We Manage Algorithms

  • Comments posted to this topic are about the item We Manage Algorithms

  • Will software developers become more important than DBAs as we end up with more unstructured data stores, data lakes, or other constructs that might require less administration?

    I work as a full stack developer, thus also doing some DBA work as well. I've never been on a company that actually has a proper DBA here in Sweden. I've worked in fund- and insurance- and bank companies.

    We usually have separate people who manage backups and the hardware but never propper DBAs. Managing the sql jobs, indexes and fine tuning etc we developers always do.

    I'd love to work with a full time DBA, if your focus is one job and one job only, I could never be that good because I have focus on databases and applications and web and to some extent security.

    I am guessing it costs money but really, when you have a team of 5-30 developers, having a DBA should not be a cost issue.

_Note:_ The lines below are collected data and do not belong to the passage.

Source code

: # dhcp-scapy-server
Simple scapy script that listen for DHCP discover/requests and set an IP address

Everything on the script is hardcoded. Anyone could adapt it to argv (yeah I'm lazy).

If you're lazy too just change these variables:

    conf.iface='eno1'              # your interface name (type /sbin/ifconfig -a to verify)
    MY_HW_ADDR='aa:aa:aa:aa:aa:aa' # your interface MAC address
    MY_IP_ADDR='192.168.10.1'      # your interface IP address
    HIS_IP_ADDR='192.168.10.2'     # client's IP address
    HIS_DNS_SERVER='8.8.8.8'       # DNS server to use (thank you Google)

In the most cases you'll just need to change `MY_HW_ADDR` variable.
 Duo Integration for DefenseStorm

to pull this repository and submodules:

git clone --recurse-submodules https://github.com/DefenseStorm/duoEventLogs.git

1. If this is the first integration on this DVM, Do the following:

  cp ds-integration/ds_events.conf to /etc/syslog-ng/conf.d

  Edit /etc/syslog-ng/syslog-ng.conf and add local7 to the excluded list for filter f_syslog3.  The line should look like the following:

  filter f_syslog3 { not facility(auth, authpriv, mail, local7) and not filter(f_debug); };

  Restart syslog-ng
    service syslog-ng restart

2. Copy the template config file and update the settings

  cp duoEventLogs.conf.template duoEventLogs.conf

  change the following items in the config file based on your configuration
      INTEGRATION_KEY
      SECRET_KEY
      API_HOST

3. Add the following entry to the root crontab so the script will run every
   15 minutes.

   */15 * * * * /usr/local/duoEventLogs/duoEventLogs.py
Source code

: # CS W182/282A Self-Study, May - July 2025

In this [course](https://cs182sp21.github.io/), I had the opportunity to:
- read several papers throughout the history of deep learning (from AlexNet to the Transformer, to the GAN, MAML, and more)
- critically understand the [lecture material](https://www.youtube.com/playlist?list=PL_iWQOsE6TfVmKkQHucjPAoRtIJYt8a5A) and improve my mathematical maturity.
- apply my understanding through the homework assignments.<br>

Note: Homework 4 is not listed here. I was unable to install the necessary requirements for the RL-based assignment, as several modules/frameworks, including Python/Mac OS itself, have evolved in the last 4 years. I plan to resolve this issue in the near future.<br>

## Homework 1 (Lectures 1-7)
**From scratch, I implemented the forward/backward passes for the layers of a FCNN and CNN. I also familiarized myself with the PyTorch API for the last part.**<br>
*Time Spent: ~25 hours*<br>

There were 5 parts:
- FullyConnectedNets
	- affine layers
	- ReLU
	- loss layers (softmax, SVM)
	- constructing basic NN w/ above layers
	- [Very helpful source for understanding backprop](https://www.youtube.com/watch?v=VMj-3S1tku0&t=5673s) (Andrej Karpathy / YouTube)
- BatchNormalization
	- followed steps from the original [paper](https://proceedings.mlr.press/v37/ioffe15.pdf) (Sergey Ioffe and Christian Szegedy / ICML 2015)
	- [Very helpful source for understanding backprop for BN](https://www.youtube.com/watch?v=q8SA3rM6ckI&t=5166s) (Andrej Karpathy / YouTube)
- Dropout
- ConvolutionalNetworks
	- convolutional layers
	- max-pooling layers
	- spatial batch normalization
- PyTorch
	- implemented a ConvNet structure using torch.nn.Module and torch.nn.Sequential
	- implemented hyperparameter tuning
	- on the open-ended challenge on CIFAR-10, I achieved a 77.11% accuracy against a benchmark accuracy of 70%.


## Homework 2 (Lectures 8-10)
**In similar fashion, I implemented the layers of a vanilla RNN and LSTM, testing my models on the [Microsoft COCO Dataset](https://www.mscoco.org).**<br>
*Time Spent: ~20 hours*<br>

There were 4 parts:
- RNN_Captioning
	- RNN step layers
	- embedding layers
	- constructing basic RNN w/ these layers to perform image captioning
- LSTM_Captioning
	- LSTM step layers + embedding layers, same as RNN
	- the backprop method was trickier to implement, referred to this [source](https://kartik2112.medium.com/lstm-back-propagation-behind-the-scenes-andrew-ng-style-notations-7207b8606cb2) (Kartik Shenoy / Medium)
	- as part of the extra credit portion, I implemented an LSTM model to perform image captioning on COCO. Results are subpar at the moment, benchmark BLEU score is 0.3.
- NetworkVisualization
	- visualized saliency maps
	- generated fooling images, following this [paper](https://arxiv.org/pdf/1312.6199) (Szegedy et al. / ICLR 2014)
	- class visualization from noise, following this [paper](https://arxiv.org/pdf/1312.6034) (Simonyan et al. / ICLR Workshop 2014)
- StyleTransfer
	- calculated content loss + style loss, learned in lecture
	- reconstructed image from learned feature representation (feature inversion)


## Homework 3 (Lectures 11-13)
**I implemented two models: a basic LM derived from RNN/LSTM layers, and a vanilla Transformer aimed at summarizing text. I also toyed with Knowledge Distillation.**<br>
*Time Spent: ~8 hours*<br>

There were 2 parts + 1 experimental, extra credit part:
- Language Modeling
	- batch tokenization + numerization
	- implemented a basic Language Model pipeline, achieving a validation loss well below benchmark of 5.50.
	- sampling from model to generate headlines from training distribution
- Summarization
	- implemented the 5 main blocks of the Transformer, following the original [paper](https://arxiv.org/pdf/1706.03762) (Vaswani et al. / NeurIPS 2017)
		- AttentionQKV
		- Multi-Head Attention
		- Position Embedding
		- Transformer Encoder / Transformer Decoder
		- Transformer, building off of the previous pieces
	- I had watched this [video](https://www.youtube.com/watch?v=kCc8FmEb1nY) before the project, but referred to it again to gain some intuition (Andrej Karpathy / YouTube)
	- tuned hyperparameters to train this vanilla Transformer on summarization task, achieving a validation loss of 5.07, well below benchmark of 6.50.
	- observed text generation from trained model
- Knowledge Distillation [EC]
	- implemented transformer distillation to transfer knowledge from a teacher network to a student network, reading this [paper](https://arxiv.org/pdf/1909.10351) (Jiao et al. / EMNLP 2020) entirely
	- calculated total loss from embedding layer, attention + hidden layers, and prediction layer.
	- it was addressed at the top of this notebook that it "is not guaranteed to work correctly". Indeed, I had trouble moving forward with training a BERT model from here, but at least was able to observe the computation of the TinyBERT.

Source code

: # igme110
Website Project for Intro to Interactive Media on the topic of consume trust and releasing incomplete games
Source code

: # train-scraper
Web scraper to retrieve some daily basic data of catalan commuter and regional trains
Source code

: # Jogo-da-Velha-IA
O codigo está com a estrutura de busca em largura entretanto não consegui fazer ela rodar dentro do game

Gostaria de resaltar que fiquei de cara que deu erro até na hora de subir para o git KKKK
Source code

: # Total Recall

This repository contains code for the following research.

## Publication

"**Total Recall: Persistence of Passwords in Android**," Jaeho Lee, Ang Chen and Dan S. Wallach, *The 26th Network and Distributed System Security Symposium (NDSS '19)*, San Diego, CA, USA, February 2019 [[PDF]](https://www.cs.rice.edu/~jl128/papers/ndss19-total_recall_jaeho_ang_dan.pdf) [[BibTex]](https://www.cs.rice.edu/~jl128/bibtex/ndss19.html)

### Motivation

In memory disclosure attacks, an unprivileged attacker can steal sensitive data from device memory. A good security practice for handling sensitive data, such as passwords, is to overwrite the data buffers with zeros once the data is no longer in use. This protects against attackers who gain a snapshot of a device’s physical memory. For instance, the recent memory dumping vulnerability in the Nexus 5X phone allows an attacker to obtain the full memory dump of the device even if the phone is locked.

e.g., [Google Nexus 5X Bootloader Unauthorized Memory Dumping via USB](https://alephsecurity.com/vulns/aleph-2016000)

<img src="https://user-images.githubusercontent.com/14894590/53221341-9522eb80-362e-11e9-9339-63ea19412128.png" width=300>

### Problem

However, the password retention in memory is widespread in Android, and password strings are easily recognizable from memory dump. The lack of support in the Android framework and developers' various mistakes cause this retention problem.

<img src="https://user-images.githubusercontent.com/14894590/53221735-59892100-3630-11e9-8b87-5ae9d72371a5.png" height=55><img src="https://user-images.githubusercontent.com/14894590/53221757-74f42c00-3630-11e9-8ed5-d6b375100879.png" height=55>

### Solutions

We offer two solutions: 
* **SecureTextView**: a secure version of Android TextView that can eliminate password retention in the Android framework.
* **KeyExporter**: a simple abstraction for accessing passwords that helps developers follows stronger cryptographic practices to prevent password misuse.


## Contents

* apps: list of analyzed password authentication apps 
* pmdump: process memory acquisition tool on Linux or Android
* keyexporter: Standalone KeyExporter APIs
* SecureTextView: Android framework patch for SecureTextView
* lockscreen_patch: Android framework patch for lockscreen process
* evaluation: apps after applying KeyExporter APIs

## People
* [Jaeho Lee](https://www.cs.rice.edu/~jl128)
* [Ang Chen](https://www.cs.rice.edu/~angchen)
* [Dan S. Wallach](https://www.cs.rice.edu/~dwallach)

    Perhaps it's an awareness issue or perhaps it's a lack of real DBAs?

    Thus I find some of these articles and posts on SQL server central to be somewhat distant but interesting.

  • This also means we will need algorithms that can help us determine if data is actually good enough to use. After all, in the deluge, there will be bad data, that potentially needs to be excluded from queries. Will software developers become more important than DBAs as we end up with more unstructured data stores, data lakes, or other constructs that might require less administration?

    It will be very interesting (and painful) if a lot of determining whether data is good enough to use, or should be excluded is needed. That needs a proper understanding of risk, and an excellent grasp of probability. In many cases, it probably demands expertise in statistics. Neither the average developer nor the average dba has the relevant skills.

    Lakes and unstructured stores will probably require just as much administration as strctured stores - after all, ensuring that the data is secure will require administration of access controls, administration of storage, and administration (including verification of effectiveness) of recovery mechanisms and hence of backup, in whatever form that takes.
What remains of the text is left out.